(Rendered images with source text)

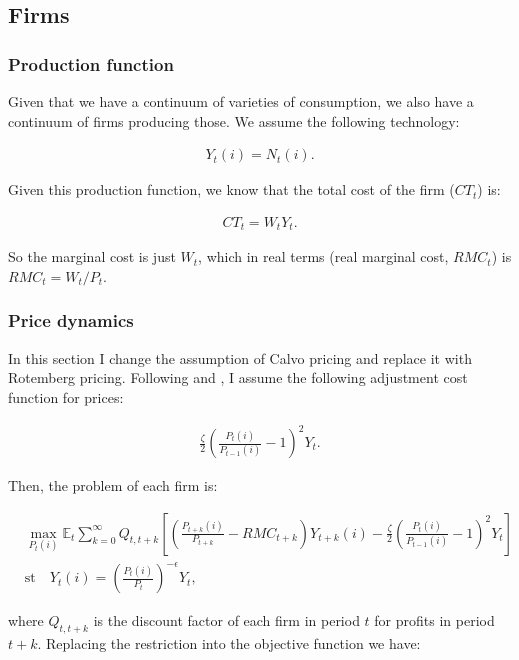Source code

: \documentclass[12pt]{article}
\numberwithin{equation}{section}
\begin{document}
\subsection{Firms}

\subsubsection{Production function}

Given that we have a continuum of varieties of consumption, we also have a continuum of firms producing those. We assume the following technology:

\begin{align*}
Y_t(i)=N_t(i).
\end{align*}

Given this production function, we know that the total cost of the firm ($CT_t$) is:

\begin{align*}
CT_t=W_tY_t.
\end{align*}

So the marginal cost is just $W_t$, which in real terms (real marginal cost, $RMC_t$) is $RMC_t=W_t/P_t$.

\subsubsection{Price dynamics}

In this section I change the assumption of Calvo pricing and replace it with Rotemberg pricing. Following \cite{AscariEtAl2012} and \cite{Rotemberg1982}, I assume the following adjustment cost function for prices:

\begin{align*}
\frac{\zeta}{2}\left(\frac{P_t(i)}{P_{t-1}(i)}-1\right)^2Y_t.
\end{align*}

Then, the problem of each firm is:

\begin{align*}
&\max_{P_t(i)} \mathbb{E}_t \sum_{k=0}^{\infty}Q_{t,t+k}\left[\left(\frac{P_{t+k}(i)}{P_{t+k}} - RMC_{t+k} \right)Y_{t+k}(i) - \frac{\zeta}{2}\left(\frac{P_t(i)}{P_{t-1}(i)}-1\right)^2Y_t\right]\\
&\text{st} \quad Y_t(i)=\left(\frac{P_t(i)}{P_t}\right)^{-\epsilon}Y_t,
\end{align*}

where $Q_{t,t+k}$ is the discount factor of each firm in period $t$ for profits in period $t+k$. Replacing the restriction into the objective function we have:
\end{document}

TASK OBJECTIVE
Check the entries above line by line and return each one containing the word "frac".

RESULT
\frac{\zeta}{2}\left(\frac{P_t(i)}{P_{t-1}(i)}-1\right)^2Y_t.
&\max_{P_t(i)} \mathbb{E}_t \sum_{k=0}^{\infty}Q_{t,t+k}\left[\left(\frac{P_{t+k}(i)}{P_{t+k}} - RMC_{t+k} \right)Y_{t+k}(i) - \frac{\zeta}{2}\left(\frac{P_t(i)}{P_{t-1}(i)}-1\right)^2Y_t\right]\\
&\text{st} \quad Y_t(i)=\left(\frac{P_t(i)}{P_t}\right)^{-\epsilon}Y_t,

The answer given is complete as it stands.